Veja a entrevista do cardeal
O SÃO PAULO - Qual a avaliação do
senhor sobre a ação da Prefeitura e do Governo Estadual na área da chamada
“Cracolândia”?
Dom Odilo
Pedro Scherer - O tráfico
e o consumo de entorpecentes é um problema grave, que precisa ser enfrentado
com decisão e medidas adequadas pelas autoridades competentes. Além de ser
ilegal, e de o tráfico ser criminoso, esse problema traz prejuízo enorme à
saúde e degrada a dignidade humana nos usuários e dependentes das drogas. Mais
grave ainda, quando se desenvolvem áreas de tráfico e consumo mais ou menos
“livres” em alguma área da cidade, como é o caso da cracolândia, de São Paulo.

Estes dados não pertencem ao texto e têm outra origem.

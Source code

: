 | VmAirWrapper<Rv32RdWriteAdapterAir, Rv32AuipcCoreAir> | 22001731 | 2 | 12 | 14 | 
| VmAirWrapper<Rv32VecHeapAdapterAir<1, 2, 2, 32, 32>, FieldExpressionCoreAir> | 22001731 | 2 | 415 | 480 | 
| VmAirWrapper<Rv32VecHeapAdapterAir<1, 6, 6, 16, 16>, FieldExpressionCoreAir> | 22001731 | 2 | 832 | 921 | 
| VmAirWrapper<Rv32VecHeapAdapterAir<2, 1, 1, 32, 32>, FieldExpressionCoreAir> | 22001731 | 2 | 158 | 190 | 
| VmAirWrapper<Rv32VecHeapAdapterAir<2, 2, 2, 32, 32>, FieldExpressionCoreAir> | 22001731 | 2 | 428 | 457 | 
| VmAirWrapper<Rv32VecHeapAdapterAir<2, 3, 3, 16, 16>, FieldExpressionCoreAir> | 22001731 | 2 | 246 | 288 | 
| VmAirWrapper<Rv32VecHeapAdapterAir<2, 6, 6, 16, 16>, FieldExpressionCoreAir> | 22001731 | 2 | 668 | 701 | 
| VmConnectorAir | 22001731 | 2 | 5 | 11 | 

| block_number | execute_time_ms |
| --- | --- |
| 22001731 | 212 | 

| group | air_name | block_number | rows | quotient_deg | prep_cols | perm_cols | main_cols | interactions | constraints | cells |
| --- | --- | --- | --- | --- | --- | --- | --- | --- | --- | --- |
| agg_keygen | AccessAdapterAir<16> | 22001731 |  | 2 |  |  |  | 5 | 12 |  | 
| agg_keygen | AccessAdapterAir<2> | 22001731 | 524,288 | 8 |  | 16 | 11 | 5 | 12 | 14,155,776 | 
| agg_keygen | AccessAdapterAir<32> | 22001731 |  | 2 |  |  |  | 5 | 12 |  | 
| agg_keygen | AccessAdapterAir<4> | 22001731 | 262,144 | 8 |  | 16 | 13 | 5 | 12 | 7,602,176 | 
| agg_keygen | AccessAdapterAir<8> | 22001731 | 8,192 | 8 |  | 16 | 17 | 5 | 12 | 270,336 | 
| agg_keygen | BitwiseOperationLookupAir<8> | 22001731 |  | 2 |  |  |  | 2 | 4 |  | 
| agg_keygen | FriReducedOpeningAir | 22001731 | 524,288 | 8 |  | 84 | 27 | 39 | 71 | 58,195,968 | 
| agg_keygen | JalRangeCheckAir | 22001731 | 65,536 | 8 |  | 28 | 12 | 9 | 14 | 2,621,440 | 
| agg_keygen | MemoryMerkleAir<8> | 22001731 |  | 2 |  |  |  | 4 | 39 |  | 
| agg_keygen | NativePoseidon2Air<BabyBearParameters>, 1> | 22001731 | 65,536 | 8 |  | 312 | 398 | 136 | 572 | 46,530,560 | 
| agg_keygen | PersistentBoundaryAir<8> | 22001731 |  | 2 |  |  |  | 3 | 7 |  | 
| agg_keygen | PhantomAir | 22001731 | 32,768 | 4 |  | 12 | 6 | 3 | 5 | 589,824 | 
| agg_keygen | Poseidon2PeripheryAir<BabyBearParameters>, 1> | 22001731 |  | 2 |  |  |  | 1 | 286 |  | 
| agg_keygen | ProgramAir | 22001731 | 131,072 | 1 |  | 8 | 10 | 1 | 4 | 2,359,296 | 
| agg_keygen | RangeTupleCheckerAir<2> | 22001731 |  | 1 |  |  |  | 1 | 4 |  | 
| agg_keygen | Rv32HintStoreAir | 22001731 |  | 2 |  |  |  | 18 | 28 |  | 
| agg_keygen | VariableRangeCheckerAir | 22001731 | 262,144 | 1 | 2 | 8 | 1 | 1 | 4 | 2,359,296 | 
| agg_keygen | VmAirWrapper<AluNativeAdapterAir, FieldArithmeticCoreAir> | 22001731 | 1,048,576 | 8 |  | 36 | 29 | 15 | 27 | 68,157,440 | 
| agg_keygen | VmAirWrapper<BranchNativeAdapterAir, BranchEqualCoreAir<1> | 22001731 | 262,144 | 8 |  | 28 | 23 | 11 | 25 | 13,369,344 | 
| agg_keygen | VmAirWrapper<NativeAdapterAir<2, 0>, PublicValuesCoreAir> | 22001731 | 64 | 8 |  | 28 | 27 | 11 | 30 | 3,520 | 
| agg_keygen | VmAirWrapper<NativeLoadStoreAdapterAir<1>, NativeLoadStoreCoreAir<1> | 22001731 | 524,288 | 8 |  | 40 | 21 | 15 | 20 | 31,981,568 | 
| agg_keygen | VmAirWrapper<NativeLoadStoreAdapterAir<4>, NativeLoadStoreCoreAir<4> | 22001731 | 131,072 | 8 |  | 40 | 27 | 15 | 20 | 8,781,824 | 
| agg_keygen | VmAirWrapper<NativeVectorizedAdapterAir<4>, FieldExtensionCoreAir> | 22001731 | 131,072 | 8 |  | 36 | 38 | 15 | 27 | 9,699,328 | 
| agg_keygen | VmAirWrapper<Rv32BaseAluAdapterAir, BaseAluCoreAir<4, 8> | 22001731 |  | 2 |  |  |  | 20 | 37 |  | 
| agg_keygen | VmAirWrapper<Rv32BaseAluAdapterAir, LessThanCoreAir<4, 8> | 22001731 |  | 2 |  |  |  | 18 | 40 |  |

Não é pensável que as autoridades façam vista grossa e deixem certos espaços
entregues aos traficantes e gestores do comércio de morte. Por isso, a ação
atenta e permanente das autoridades é necessária.
O SÃO
PAULO - Os métodos usados estão
sendo os mais adequados?
Dom Odilo
Pedro Scherer - Outra
questão é a que se refere aos métodos empregados na ação das autoridades
competentes. É evidente que não se pode aprovar o uso da violência e de métodos
desrespeitosos daquilo que resta de dignidade humana nos usuários e dependentes
das drogas. Espalhar por outras áreas da cidade os dependentes, sem que seja
dada a eles uma ajuda eficaz, também não parece uma boa solução; e a repressão
do consumo, sem coibir e punir, com medidas adequadas, a produção e o tráfico
de drogas, também não resolve o problema.
O SÃO
PAULO - Qual a importância
da presença da Igreja neste tipo de ambiente de degradação social?
Dom Odilo
Pedro Scherer - Antes de
tudo, é preciso afirmar que há uma longa e corajosa presença da Igreja junto
aos dependentes químicos, para lhes oferecer a possibilidade de abandonar o
consumo e a dependência das drogas. Exemplos bons disso são a Campanha da
Fraternidade de 2001, sobre as drogas (“vida, sim, drogas, não!”); as Fazendas
da Esperança e muitas outras instituições voltadas para o socorro e a
recuperação dos dependentes químicos. Na área da “cracolândia” atuam diversas
organizações da Igreja, como o Vicariato do Povo da Rua, a Missão Belém, a
Aliança de Misericórdia, os Irmãos de Emaús e outros mais. Tive a informação de
que, com a atuação solidária e de convencimento, apenas da Missão Belém, nas
últimas semanas, desde antes do Natal, cerca de 150 dependentes de drogas
deixaram a área e foram acolhidos nos locais de recuperação. As organizações da
Igreja têm seu método próprio, muito eficaz, para tratar com o problema e para
recuperar os dependentes. Não basta a desintoxicação do organismo, mas é
preciso recuperar a pessoa, no seu todo, e ajudá-la a recuperar o sentido da
vida. Muito amor, respeito, dedicação, fé em Deus fazem parte desse método.
O SÃO
PAULO - E como enfrentar a
ação dos traficantes de drogas?
Dom Odilo
Pedro Scherer - Este é o
problema mais complexo, pois envolve vários tipos de interesses e
responsabilidades, com quantias enormes de ganhos com negócios ilícitos e com o
“comércio da morte”, como bem definiu o papa Bento 16 na Fazenda da Esperança,
em maio de 2007. O enfrentamento desse problema cabe às autoridades
constituídas e competentes. A Igreja só pode apelar que os promotores da
produção e do tráfico de drogas se convertam e abandonem esse caminho de
maldade; foi ainda Bento 16 quem lhes lembrou que, um dia, deverão prestar
contas a Deus por toda vida perdida e pelos sofrimentos causados aos outros com
suas ações. A penitência e a conversão são caminhos abertos a todos.